In a February 26 online paper in Circulation, Dr. Ong of Robert-Bosch-Krankenhaus in Stuttgart, Germany, and colleagues note that despite its apparent utility, ACH testing is rarely used in Europe and the U.S.
To further evaluate the method, the investigators studied patients who underwent diagnostic coronary angiography for suspected myocardial ischemia. All had unobstructed arteries defined as coronary stenosis of less than 50%. The ACH test was conducted directly after diagnostic coronary angiography in 847 patients.
In all, 35% of patients complained of chest pain at rest, 22% had pain on exertion, and 24% had pain under both circumstances.

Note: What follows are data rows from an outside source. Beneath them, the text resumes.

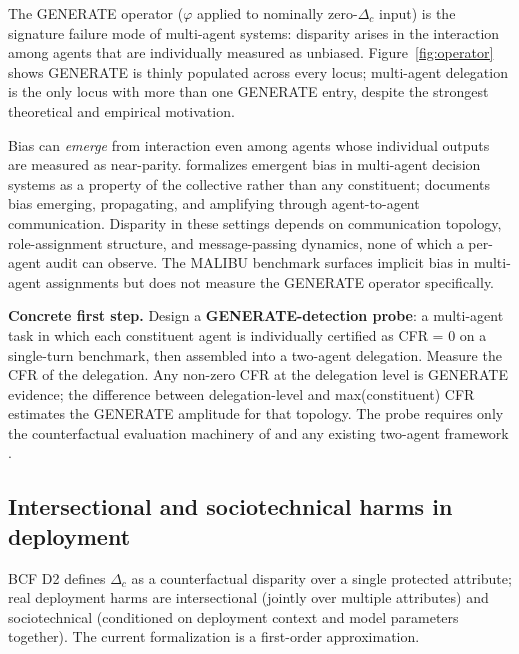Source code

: \documentclass[acmsmall,nonacm]{acmart}
\begin{document}
The GENERATE operator ($\varphi$ applied to nominally zero-$\Delta_c$ input) is the signature failure mode of multi-agent systems: disparity arises in the interaction among agents that are individually measured as unbiased. Figure~\ref{fig:operator} shows GENERATE is thinly populated across every locus; multi-agent delegation is the only locus with more than one GENERATE entry, despite the strongest theoretical and empirical motivation.

Bias can \emph{emerge} from interaction even among agents whose individual outputs are measured as near-parity. \cite{madigan2025emergent} formalizes emergent bias in multi-agent decision systems as a property of the collective rather than any constituent; \cite{nguyen2025social} documents bias emerging, propagating, and amplifying through agent-to-agent communication. Disparity in these settings depends on communication topology, role-assignment structure, and message-passing dynamics, none of which a per-agent audit can observe. The MALIBU benchmark \cite{mirza2025malibu} surfaces implicit bias in multi-agent assignments but does not measure the GENERATE operator specifically.

\textbf{Concrete first step.} Design a \textbf{GENERATE-detection probe}: a multi-agent task in which each constituent agent is individually certified as CFR = 0 on a single-turn benchmark, then assembled into a two-agent delegation. Measure the CFR of the delegation. Any non-zero CFR at the delegation level is GENERATE evidence; the difference between delegation-level and max(constituent) CFR estimates the GENERATE amplitude for that topology. The probe requires only the counterfactual evaluation machinery of \cite{mayilvaghanan2026counterfactual} and any existing two-agent framework \cite{wu2023autogen}.

\subsection{Intersectional and sociotechnical harms in deployment}

BCF D2 defines $\Delta_c$ as a counterfactual disparity over a single protected attribute; real deployment harms are intersectional (jointly over multiple attributes) and sociotechnical (conditioned on deployment context and model parameters together). The current formalization is a first-order approximation.
\end{document}
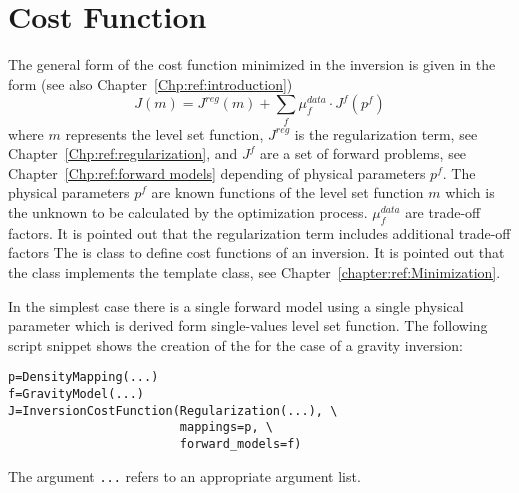 \chapter{Cost Function}\label{chapter:ref:inversion cost function}
The general form of the cost function minimized in the inversion is given in the form (see also Chapter~\ref{Chp:ref:introduction})
\begin{equation}\label{REF:EQU:DRIVE:10}
J(m) = J^{reg}(m) + \sum_{f} \mu^{data}_{f} \cdot J^{f}(p^f)
\end{equation} 
where $m$ represents the level set function, $J^{reg}$ is the regularization term, see Chapter~\ref{Chp:ref:regularization},
and $J^{f}$ are a set of forward problems, see Chapter~\ref{Chp:ref:forward models} depending of 
physical parameters $p^f$.  The physical parameters $p^f$ are known functions 
of the  level set function $m$ which is the unknown to be calculated by the optimization process. 
$\mu^{data}_{f}$ are trade-off factors. It is pointed out that the regularization term includes additional trade-off factors 
The  is class to define cost functions of an inversion. It is pointed out that
the  class implements the  template class, see Chapter~\ref{chapter:ref:Minimization}.

In the simplest case there is a single forward model using a single physical parameter which is 
derived form single-values level set function. The following script snippet shows the creation of the
 for the case of a gravity inversion:
\begin{verbatim}
p=DensityMapping(...)
f=GravityModel(...)
J=InversionCostFunction(Regularization(...), \
                        mappings=p, \
                        forward_models=f)
\end{verbatim}
The argument \verb|...| refers to an appropriate argument list.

Troponin positive acute coronary syndrome was seen in 4%.
In 117 patients, the ACH test was negative (no symptoms, no ECG changes, no epicardial spasm) and in 242 patients the test was inconclusive.
The overall frequency of epicardial spasm, defined as a greater than 75% diameter reduction with angina and ischemic ECG-shifts, was 33.4%. That of microvascular spasm (angina and ischemic ECG-shifts without epicardial spasm) was 24.2%.

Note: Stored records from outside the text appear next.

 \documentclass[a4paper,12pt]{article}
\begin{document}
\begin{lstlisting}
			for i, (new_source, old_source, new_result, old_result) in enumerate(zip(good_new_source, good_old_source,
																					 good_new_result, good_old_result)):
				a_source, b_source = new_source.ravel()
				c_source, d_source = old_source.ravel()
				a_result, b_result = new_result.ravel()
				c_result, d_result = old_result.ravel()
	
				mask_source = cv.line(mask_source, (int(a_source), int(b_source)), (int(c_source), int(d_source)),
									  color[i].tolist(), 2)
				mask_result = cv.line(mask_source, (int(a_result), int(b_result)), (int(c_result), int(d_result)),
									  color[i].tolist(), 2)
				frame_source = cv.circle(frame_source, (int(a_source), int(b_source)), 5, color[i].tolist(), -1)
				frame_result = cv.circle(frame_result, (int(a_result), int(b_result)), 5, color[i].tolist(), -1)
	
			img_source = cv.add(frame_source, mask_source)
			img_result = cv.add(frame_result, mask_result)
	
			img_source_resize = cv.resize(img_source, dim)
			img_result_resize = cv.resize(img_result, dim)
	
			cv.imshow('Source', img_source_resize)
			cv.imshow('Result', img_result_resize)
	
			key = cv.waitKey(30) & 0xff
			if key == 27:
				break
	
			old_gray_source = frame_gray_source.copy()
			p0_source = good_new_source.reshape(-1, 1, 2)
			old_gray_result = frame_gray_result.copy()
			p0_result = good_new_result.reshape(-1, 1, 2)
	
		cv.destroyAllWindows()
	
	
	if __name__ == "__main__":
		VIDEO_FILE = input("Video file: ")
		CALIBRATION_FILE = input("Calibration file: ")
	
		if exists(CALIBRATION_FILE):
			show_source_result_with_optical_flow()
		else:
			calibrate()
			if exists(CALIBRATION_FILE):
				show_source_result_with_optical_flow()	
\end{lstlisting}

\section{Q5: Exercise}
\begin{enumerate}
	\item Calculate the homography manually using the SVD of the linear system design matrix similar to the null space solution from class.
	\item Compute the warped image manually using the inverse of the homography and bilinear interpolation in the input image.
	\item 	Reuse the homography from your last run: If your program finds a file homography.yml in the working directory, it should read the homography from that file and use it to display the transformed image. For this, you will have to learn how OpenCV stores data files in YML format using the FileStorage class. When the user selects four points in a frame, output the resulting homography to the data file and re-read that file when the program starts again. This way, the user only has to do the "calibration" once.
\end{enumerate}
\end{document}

Epicardial spasm was most often diffuse and located in the distal coronary segments. No fatal or irreversible non-fatal complications occurred, however nine patients had minor complications. These were most commonly symptomatic bradycardia, which was seen in six patients.
Given these findings, the researchers conclude that the test should be employed in order to help find functional causes for angina in patients with unobstructed coronary arteries and also may be of value in patients presenting with symptoms other than angina pectoris such as syncope or heart failure.

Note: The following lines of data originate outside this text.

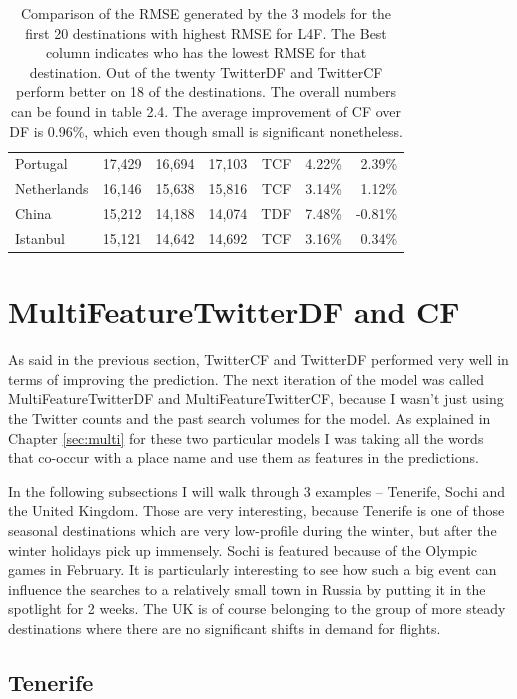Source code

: \documentclass[minf,twoside,singlespacing,parskip,frontabs,notimes,11pt]{infthesis}
\begin{document}
\begin{table}[p]
\begin{center}
\begin{tabular}{ l | r | r | r | r | r | r }
Portugal & 17,429 & 16,694 & 17,103 & TCF & 4.22\% & 2.39\%\\
Netherlands & 16,146 & 15,638 & 15,816 & TCF & 3.14\% & 1.12\%\\
China & 15,212 & 14,188 & 14,074 & TDF & 7.48\% & -0.81\%\\
Istanbul & 15,121 & 14,642 & 14,692 & TCF & 3.16\% & 0.34\%
\end{tabular}
\end{center}
\caption{Comparison of the RMSE generated by the 3 models for the first 20 destinations with highest RMSE for L4F. The Best column indicates who has the lowest RMSE for that destination. Out of the twenty TwitterDF and TwitterCF perform better on 18 of the destinations. The overall numbers can be found in table 2.4. The average improvement of CF over DF is 0.96\%, which even though small is significant nonetheless. }
\label{big-table}
\end{table}


\newpage
\section{MultiFeatureTwitterDF and CF}
\label{sec:features}

As said in the previous section, TwitterCF and TwitterDF performed very well in terms of improving the prediction. The next iteration of the model was called MultiFeatureTwitterDF and MultiFeatureTwitterCF, because I wasn't just using the Twitter counts and the past search volumes for the model. As explained in Chapter \ref{sec:multi} for these two particular models I was taking all the words that co-occur with a place name and use them as features in the predictions. 

In the following subsections I will walk through 3 examples -- Tenerife, Sochi and the United Kingdom. Those are very interesting, because Tenerife is one of those seasonal destinations which are very low-profile during the winter, but after the winter holidays pick up immensely. Sochi is featured because of the Olympic games in February. It is particularly interesting to see how such a big event can influence the searches to a relatively small town in Russia by putting it in the spotlight for 2 weeks. The UK is of course belonging to the group of more steady destinations where there are no significant shifts in demand for flights. 

\subsection{Tenerife}
\end{document}
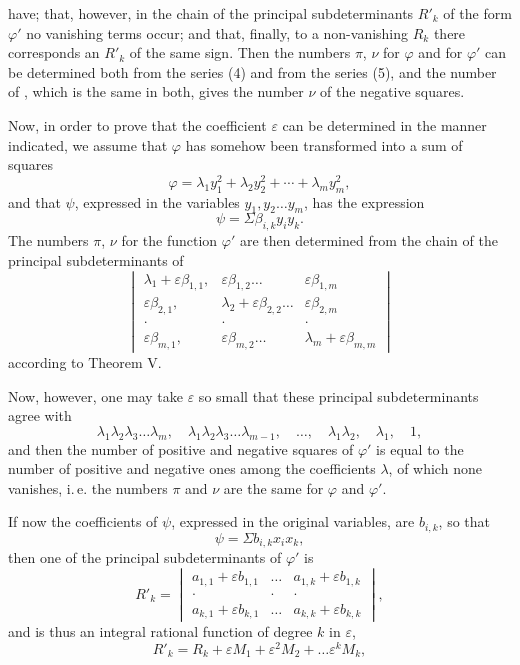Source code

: have; that, however, in the chain of the principal subdeterminants
$R'_k$ of the form $\varphi'$ no vanishing terms occur; and that,
finally, to a non-vanishing $R_k$ there corresponds an $R'_k$ of the
same sign. Then the numbers $\pi$, $\nu$ for
$\varphi$ and for $\varphi'$ can be determined both from the series (4) and from the series
(5), and the number of , which
is the same in both, gives the number $\nu$ of the negative squares.

Now, in order to prove that the coefficient $\varepsilon$ can
be determined in the manner indicated, we assume
that $\varphi$ has somehow been transformed into a sum of squares
\[
\varphi = \lambda_1 y_1^2 + \lambda_2 y_2^2 + \cdots + \lambda_m y_m^2,
\]
and that $\psi$, expressed in the variables $y_1, y_2 \ldots y_m$, has the
expression
\[
\psi = \Sigma \beta_{i,k} y_i y_k.
\]
The numbers $\pi$, $\nu$ for the function $\varphi'$ are then determined from the
chain of the principal subdeterminants of
\[
\begin{vmatrix}
\lambda_1 + \varepsilon\beta_{1,1}, & \varepsilon\beta_{1,2} \ldots & \varepsilon\beta_{1,m} \\
\varepsilon\beta_{2,1}, & \lambda_2 + \varepsilon\beta_{2,2} \ldots & \varepsilon\beta_{2,m} \\
\cdot & \cdot & \cdot \\
\varepsilon\beta_{m,1}, & \varepsilon\beta_{m,2} \ldots & \lambda_m + \varepsilon\beta_{m,m}
\end{vmatrix}
\]
according to Theorem V.

Now, however, one may take $\varepsilon$ so small that these principal
subdeterminants agree  with
\[
\lambda_1\lambda_2\lambda_3 \ldots \lambda_m, \quad \lambda_1\lambda_2\lambda_3 \ldots \lambda_{m-1}, \quad \ldots, \quad \lambda_1\lambda_2, \quad \lambda_1, \quad 1,
\]
and then the number of positive and negative squares
of $\varphi'$ is equal to the number of positive and negative ones among the
coefficients $\lambda$, of which none vanishes, i.\,e. the numbers
$\pi$ and $\nu$ are the same for $\varphi$ and $\varphi'$.

If now the coefficients of $\psi$, expressed in the original
variables, are $b_{i,k}$, so that
\[
\psi = \Sigma b_{i,k} x_i x_k,
\]
then one of the principal subdeterminants of $\varphi'$ is
\[
R'_k = \begin{vmatrix}
a_{1,1} + \varepsilon b_{1,1} & \ldots & a_{1,k} + \varepsilon b_{1,k} \\
\cdot & \cdot & \cdot \\
a_{k,1} + \varepsilon b_{k,1} & \ldots & a_{k,k} + \varepsilon b_{k,k}
\end{vmatrix},
\]
and is thus an integral rational function of degree $k$ in $\varepsilon$,
\[
R'_k = R_k + \varepsilon M_1 + \varepsilon^2 M_2 + \ldots \varepsilon^k M_k,
\]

Commenting on the findings by email, Dr. Scott Kinlay, author of an accompanying editorial, told Reuters Health, "True 'variant angina' due to coronary vasospasm is quite rare (less than 5% of patients with angina). This is when a proximal (beginning) part of a coronary artery occludes or nearly occludes with spasm. This results in no blood flow to a large part of the heart and precipitates symptoms and ECG changes similar to a heart attack."
"Fortunately, this is reversible in most cases, and when the spasm abates or is treated by nitroglycerin, the artery relaxes, opens up again and normal blood flow resolves," added Dr. Kinlay, of Veterans Affairs Boston Healthcare System and Brigham and Women's Hospital. "There is no way to diagnose this . . . accurately without cardiac catheterization and a test for abnormal vasoconstriction such as described in the Ong paper."
He went on to say, "Many more patients in the Ong paper had vasoconstriction of more distal segments of coronary artery (near the ends of the artery). This is an abnormal response and quite common particularly in patients who do not have their risk factors well controlled (e.g. those who are not on good cholesterol treatment, have poorly controlled blood pressure control, or continue to smoke). This response may contribute to angina symptoms especially if it is superimposed on even a mild narrowing in the artery due to the accumulation of cholesterol in the artery wall."
"This is because moderate vasoconstriction on top of a mild narrowing leads to more significant narrowing in the artery and impaired blood flow leading to angina," he said. "This is not true variant angina with coronary spasm, as it is not associated with the specific ECG changes and symptom pattern of this condition. However, it is an abnormal response that impairs the quality of life of patients."
Summing up, Dr. Kinlay observed, "The importance of the Ong paper is that it reminds us that arteries are not static pipes, but dynamic organs that regulate blood flow by changing their size. In coronary disease, and particularly with poor risk factor control, abnormal vasoconstriction (whether it is true variant angina or other patterns of vasoconstriction) can contribute to angina symptoms. Vasodilator medications (e.g. nitrates, calcium channel blockers) can also help counteract this effect. So even if the angiogram appears 'normal' or only mildly diseased, vasoconstriction may be the principle cause of angina symptoms in some patients. Intensive control of the risk factors for atherosclerosis and in some cases vasodilator medications are arguably more important in this situation."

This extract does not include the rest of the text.